Work task → How many lines of these entries hold the string "https"? Answer with the number alone.

Rendered images with source text
──────────────────────────────
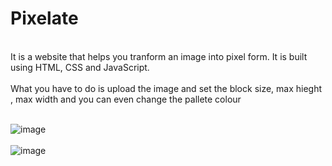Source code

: # Pixelate
<br>
It is a website that helps you tranform an image into pixel form. It is built using HTML, CSS and JavaScript.
<br></br>
What you have to do is upload the image and set the block size, max hieght , max width and you can even change the pallete colour <br></br>

![image](https://user-images.githubusercontent.com/96763019/188301844-1363e420-a1bf-44a8-a515-d5da9f25c5d8.png) <br></br>
![image](https://user-images.githubusercontent.com/96763019/188301857-422c7fd1-1cb2-4791-a133-fbdb06897e05.png)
──────────────────────────────
Problem solution → 2